Ces comportements peuvent constituer :  
- un manquement à la bonne foi  
- une atteinte à la santé mentale  
- une rupture abusive du contrat  
- voire un harcèlement managérial selon les faits

Exemple :  
Un salarié est isolé, privé d’informations, critiqué sans soutien.  
👉 L’isolement peut être reconnu comme un élément de harcèlement moral.

🚫 Ce que l'employeur ne peut PAS reprocher à un salarié

Il ne peut pas reprocher à un salarié  
ce qu'il a laissé se dégrader par inertie ou par stratégie.

Le management n’est ni :  
- une épreuve de résistance,  
- ni une sélection par l’épuisement.

Exemple :  
Le salarié alerte sur une charge de travail ingérable.  
Aucune mesure.  
On lui reproche ensuite les retards.  

👉 Les juges considèrent que l’employeur ne peut se prévaloir de ses propres manquements.

🔥 Mise à jour 2026 : 

une démission peut être requalifiée en licenciement

Une démission n’est pas toujours considérée comme un choix libre.  
Depuis une décision de la Cour de cassation du 13 novembre 2025 (n° 23‑23.535), largement commentée dans les revues juridiques début 2026, les juges rappellent qu’une démission peut être requalifiée en licenciement sans cause réelle et sérieuse lorsque :

- le salarié avait alerté sur une surcharge de travail ou des conditions de travail dégradées,  
- l’employeur n’a rien fait pour corriger la situation,  
- la démission est en réalité une réaction à l’épuisement ou à un manquement grave de l’employeur.

👉 Dans ce cas, la démission est dite « équivoque », c’est‑à‑dire qu’elle ne traduit pas une volonté claire et libre du salarié.

Exemples concrets :

- Un salarié signale une surcharge ingérable pendant des mois → aucune mesure → burn‑out → démission.  

- Un salarié demande une formation ou des moyens pour tenir son poste → silence de l’employeur → erreurs → démission par épuisement.  

- Un salarié alerte sur un rythme dangereux pour sa santé → aucune prévention → démission contrainte.

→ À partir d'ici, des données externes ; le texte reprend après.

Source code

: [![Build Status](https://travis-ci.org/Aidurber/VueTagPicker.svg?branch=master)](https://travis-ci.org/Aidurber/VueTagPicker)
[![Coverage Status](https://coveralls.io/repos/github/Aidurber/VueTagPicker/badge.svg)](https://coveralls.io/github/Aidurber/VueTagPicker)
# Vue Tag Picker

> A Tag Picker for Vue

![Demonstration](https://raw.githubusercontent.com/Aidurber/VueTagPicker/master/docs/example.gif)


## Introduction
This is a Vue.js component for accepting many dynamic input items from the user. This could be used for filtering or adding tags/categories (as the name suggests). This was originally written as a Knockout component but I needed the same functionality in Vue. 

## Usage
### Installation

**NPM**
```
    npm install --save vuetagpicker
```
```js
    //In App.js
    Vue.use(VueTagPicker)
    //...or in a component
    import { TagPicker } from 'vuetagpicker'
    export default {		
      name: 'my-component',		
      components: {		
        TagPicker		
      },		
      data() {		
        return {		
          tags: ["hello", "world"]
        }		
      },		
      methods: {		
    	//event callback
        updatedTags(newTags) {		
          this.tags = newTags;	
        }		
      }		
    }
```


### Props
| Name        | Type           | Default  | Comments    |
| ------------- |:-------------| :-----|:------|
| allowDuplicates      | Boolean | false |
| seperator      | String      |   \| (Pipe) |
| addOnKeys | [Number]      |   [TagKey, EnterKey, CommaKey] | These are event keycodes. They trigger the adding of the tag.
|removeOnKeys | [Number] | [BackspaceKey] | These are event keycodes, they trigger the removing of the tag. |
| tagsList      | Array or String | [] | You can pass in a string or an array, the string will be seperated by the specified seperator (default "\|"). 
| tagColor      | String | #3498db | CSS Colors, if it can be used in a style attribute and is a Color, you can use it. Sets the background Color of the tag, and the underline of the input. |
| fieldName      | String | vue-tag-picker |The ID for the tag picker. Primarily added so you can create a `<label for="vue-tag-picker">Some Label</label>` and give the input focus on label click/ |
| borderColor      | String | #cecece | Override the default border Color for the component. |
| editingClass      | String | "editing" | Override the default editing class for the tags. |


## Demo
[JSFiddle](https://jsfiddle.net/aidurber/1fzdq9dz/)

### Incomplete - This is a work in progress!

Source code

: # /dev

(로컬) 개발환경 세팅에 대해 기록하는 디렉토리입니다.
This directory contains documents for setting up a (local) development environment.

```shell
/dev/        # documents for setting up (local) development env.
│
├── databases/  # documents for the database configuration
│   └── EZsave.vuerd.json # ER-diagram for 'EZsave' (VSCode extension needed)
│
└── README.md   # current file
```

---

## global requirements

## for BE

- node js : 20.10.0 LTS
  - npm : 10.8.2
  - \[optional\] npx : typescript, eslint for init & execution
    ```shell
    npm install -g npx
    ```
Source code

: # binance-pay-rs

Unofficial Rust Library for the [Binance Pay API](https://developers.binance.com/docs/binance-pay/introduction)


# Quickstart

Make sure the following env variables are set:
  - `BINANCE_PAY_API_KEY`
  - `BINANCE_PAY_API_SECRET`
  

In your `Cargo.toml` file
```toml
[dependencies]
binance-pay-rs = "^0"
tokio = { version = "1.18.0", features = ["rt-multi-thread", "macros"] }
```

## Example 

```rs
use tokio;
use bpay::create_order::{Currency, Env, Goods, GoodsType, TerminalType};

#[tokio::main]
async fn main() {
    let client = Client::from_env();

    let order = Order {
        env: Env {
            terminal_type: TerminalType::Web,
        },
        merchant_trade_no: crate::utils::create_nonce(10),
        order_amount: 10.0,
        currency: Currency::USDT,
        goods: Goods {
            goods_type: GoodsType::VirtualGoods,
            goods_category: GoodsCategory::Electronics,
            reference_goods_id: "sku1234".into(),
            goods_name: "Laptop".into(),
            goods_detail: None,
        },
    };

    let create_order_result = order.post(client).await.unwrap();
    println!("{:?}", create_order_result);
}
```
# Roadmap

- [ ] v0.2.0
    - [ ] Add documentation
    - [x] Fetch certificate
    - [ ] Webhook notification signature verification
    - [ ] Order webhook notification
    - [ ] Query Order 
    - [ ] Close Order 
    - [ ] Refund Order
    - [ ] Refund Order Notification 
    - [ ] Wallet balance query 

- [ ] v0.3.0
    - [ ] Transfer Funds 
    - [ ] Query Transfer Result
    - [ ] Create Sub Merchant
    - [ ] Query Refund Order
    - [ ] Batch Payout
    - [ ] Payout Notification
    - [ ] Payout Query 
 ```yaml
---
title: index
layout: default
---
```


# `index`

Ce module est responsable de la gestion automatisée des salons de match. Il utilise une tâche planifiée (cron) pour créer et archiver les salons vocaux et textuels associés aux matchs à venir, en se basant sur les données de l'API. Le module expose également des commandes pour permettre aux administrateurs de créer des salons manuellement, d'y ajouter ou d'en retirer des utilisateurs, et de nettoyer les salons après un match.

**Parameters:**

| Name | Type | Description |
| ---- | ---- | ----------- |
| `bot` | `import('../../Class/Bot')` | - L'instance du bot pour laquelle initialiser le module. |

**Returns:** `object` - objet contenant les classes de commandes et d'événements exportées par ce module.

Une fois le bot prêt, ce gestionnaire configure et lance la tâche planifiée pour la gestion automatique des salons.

🚨Conséquences pour l’employeur :

- versement de l’indemnité de licenciement,  
- paiement de l’indemnité de préavis,  
- dommages‑intérêts pour licenciement abusif,  
- et, selon les faits, risque de reconnaissance de harcèlement moral.

💬 Conclusion

Organiser l’usure d’un salarié n’est pas une fatalité managériale.  
➡️ C’est une faute juridique.

Et c’est notre rôle syndical de le rappeler,  de le prévenir,  
et de protéger celles et ceux qui en sont victimes.